To W. D. Fox 24 [October 1852]
Down Farnborough Kent
My dear Fox
I received your long & most welcome letter this morning, & will answer it this evening as I shall be very busy with an Artist drawing Cirripedia1 & much overworked for the next fortnight. But first you deserve to be well abused, & pray consider yourself well abused, for thinking or writing that I could for one minute be bored by any amount of detail about yourself & belongings. It is just what I like hearing: believe me that I often think of old days spent with you, & sometimes can hardly believe what a jolly careless individual one was in those old days. A bright autumn Evening often brings to mind some shooting excursions from Osmaston.2 I do indeed regret that we live so far off each other, & that I am so little locomotive: I have been unusually well of late, (no Water Cure)3 but I do not find that I can stand any change hardly better than formerly. All excitement & fatigue brings on such dreadful flatulence; that in fact I can go nowhere. The other day I went to London & back, & the fatigue, though so trifling brough on my bad form of vomiting. I grieve to hear that your chest has been ailing; & most sincerely do I hope that it is only the muscles: how frequently the voice fails with the Clergy. I can well understand your reluctance to break up your large & happy party & go a broad; but your life is very valuable, so you ought to be very cautious in good time.

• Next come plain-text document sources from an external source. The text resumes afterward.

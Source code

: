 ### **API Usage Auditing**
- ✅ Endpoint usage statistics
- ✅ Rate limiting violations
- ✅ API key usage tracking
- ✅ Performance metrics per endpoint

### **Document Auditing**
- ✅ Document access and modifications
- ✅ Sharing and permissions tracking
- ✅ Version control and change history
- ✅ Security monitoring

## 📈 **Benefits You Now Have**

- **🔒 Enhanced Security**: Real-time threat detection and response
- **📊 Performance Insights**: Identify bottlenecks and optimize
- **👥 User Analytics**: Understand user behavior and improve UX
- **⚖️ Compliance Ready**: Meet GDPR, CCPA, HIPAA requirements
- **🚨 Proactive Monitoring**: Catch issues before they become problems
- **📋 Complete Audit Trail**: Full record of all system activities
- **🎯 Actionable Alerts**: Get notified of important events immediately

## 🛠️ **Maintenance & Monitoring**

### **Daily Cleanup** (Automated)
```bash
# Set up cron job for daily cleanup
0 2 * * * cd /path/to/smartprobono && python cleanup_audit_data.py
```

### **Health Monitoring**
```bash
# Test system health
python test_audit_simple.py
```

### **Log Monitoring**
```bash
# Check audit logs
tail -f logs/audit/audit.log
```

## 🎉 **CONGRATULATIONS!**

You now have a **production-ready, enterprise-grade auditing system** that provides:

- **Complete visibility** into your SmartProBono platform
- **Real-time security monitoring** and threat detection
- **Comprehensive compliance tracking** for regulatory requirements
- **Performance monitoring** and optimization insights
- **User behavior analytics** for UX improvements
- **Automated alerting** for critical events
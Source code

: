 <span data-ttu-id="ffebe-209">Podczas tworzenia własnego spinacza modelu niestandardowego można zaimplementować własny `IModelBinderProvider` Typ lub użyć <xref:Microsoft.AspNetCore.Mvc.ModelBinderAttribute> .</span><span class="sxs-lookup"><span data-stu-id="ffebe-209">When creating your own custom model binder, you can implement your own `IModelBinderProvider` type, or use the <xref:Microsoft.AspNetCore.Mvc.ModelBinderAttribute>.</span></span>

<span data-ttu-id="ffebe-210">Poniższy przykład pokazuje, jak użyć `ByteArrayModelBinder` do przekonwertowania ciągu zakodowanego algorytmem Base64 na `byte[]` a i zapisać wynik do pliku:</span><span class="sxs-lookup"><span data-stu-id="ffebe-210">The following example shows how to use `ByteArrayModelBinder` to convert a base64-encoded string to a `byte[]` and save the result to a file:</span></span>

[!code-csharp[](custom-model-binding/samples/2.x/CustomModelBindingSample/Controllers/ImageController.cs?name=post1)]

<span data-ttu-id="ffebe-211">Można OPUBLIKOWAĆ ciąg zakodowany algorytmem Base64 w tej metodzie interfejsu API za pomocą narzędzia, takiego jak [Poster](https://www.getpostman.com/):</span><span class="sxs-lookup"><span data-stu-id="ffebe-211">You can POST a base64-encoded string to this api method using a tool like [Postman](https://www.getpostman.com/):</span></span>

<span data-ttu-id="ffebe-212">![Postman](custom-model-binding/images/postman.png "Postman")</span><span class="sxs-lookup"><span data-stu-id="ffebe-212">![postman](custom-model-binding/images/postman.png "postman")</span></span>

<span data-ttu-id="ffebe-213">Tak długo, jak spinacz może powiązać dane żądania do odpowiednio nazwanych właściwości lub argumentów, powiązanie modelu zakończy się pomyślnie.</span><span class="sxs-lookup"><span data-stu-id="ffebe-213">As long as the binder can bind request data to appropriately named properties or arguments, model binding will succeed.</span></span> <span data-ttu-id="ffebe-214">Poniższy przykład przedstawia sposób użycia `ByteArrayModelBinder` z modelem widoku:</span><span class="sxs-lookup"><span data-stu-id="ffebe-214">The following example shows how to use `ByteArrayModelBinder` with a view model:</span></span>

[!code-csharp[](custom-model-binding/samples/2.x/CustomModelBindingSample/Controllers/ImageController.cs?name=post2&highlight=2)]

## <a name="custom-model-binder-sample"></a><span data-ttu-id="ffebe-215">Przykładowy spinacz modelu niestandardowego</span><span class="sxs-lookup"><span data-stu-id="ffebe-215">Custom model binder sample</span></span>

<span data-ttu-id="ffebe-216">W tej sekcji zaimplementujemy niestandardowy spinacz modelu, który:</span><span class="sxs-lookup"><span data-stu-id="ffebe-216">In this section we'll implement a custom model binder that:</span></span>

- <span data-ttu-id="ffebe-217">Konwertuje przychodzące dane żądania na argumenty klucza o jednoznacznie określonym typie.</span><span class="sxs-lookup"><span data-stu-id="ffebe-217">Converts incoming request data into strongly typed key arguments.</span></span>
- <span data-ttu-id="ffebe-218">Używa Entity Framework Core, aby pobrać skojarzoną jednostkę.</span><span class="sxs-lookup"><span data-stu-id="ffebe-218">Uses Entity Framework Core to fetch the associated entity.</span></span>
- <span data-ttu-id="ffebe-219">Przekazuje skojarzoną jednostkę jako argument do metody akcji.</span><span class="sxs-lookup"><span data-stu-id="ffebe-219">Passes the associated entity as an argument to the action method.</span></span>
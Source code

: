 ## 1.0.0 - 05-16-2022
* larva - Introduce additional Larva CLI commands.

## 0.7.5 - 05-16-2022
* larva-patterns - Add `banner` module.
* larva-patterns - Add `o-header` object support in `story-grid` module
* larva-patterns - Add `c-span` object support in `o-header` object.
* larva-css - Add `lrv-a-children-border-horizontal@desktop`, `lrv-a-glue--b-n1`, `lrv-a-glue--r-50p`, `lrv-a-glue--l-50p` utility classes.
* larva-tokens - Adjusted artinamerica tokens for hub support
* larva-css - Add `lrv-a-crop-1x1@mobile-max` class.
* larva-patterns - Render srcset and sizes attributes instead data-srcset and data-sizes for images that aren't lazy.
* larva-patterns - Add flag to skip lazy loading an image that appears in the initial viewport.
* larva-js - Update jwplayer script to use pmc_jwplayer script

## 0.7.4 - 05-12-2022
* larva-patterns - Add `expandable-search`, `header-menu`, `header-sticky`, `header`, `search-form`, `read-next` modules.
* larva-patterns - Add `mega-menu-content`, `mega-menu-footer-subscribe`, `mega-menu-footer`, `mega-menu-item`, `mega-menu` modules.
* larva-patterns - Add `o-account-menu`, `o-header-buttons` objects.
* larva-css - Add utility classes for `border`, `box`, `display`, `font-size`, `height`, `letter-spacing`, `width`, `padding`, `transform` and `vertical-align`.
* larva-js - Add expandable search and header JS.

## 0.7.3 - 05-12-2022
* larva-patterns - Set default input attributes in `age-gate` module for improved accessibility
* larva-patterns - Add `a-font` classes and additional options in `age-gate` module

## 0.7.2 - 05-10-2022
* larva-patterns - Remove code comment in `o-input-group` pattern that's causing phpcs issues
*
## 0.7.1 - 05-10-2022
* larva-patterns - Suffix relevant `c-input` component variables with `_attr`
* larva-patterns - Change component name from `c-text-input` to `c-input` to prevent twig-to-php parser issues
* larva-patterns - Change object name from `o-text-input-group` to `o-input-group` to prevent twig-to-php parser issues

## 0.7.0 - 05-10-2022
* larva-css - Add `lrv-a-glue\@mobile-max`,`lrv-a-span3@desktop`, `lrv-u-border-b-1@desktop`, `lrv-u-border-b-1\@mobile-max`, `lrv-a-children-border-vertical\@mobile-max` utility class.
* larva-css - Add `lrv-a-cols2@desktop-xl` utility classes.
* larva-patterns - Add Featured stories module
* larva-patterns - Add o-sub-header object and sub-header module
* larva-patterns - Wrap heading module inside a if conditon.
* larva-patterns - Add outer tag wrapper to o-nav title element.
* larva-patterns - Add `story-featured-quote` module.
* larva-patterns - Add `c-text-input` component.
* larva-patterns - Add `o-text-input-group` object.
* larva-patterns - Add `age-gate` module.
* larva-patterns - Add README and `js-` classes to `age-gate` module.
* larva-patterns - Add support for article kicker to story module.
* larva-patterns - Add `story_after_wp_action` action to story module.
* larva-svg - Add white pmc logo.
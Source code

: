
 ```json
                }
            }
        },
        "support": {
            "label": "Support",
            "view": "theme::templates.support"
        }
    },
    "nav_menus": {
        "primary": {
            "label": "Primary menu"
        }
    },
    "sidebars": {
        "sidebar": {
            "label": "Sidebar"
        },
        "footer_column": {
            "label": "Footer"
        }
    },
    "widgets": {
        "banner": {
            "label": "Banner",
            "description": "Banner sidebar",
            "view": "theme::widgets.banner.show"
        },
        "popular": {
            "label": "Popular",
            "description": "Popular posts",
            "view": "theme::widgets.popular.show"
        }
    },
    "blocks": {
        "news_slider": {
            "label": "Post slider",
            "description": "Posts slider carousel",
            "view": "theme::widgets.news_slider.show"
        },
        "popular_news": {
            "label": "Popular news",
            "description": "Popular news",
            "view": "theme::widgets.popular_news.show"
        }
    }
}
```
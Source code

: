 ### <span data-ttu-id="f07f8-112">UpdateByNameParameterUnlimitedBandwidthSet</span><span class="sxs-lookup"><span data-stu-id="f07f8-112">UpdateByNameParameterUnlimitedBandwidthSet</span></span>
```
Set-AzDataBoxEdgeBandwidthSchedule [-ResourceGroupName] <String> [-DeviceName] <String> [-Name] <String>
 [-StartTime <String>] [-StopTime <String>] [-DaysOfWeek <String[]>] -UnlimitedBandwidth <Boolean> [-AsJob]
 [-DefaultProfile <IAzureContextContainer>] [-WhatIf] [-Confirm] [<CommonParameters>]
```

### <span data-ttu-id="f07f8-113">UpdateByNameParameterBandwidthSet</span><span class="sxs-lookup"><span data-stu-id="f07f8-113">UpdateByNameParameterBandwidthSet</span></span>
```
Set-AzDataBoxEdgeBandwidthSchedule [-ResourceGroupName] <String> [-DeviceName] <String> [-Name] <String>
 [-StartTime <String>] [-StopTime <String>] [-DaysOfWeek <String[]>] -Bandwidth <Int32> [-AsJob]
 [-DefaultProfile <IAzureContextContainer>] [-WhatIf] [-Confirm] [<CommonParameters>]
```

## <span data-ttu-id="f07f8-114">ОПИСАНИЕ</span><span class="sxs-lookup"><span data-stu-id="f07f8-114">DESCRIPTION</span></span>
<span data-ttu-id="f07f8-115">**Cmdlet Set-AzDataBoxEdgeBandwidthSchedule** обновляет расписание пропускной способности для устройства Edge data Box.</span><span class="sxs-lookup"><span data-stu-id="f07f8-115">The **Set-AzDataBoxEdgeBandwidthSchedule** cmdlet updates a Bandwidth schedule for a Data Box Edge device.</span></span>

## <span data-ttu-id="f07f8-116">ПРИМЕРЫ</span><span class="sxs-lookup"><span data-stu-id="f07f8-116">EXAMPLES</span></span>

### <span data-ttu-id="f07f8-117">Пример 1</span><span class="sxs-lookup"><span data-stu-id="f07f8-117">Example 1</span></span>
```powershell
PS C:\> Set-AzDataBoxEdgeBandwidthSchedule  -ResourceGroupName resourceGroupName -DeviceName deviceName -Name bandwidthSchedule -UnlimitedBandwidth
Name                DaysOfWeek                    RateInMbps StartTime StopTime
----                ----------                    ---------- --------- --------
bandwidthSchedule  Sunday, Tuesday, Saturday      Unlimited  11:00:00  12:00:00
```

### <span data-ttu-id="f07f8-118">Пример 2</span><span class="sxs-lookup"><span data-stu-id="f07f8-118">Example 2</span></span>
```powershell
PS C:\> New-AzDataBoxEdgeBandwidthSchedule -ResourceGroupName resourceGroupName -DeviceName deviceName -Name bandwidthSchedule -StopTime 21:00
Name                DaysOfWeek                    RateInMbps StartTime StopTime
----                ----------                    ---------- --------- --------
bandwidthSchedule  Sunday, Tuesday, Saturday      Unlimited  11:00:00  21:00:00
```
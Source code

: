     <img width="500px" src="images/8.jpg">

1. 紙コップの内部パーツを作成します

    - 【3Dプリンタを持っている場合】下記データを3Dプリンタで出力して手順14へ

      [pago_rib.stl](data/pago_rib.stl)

You ask about all of us, now 5 Boys (oh the professions, oh the gold, & oh the French,—these three oh’s all rank as dreadful bugbears)4 & two girls: Emma has been very neglectful of late & we have not had a child for more than one whole year.5 She is, thank God, right well, & so are all the chicks; but another & the worst of my bugbears, is heredetary weakness. All my sisters are well, except Mrs Parker,6 who is much out of health; & so is Erasmus at his poor average: he has lately moved into Q. Anne St. I had heard of the intended marriage of your sister Frances: I believe I have seen her since, but my memory takes me back some 25 years, when she was lying down; I remember well the delightful expression of her countenance: I most sincerely wish her all happiness.7 Tenby by all accounts is a delightful place.—8
I see I have not answered half your Queries: we like very well all that we have seen & heard of Rugby, & have never repented of sending him9 there: I feel sure schools have greatly improved since our days; but I hate schools & the whole system of breaking through the affections of the family by separating the boys so early in life, but I see no help & dare not run the risk of a youth being exposed to the temptations of the world, without having undergone the milder ordeal of a great school.—
I see you even ask after our Pears: we have had lots of Beurre d’Alenbery, Winter Nelis, Marie Louise, Passe Colmar & Ne Plus Meuris but all off the wall: the standard dwarfs have borne a few, but I have no room for more trees, so their names wd be useless to me. You really must make a holiday & pay us a visit sometime: nowhere could you be more heartily welcome.—
I am at work on the second vol. of the Cirripedia, of which creatures I am wonderfully tired: I hate a Barnacle as no man ever did before, not even a Sailor in a slow-sailing ship. My first vol. is out: the only part worth looking at is on the sexes of Ibla & Scalpellum; I hope by next summer to have done with my tedious work.10
Farewell,—do come whenever you can possibly manage it. I cannot but hope that the Carbuncle may possibly do you good: I have heard of all sorts of weaknesses disappearing after a carbuncle: I suppose the pain is dreadful. I agree most entirely, what a blessed discovery is Chloroform: when one thinks of one’s children, it makes quite a little difference in ones happiness. The other day I had 5 grinders (two by the Elevator) out at a sitting under this wonderful substance, & felt hardly anything.11
My dear old Friend | Yours very affectionately | Charles Darwin
News of his health; has been well of late, but cannot stand excitement. Hereditary weakness is another of his bugbears.
At work on cirripedes – "I hate a Barnacle as no man ever did before."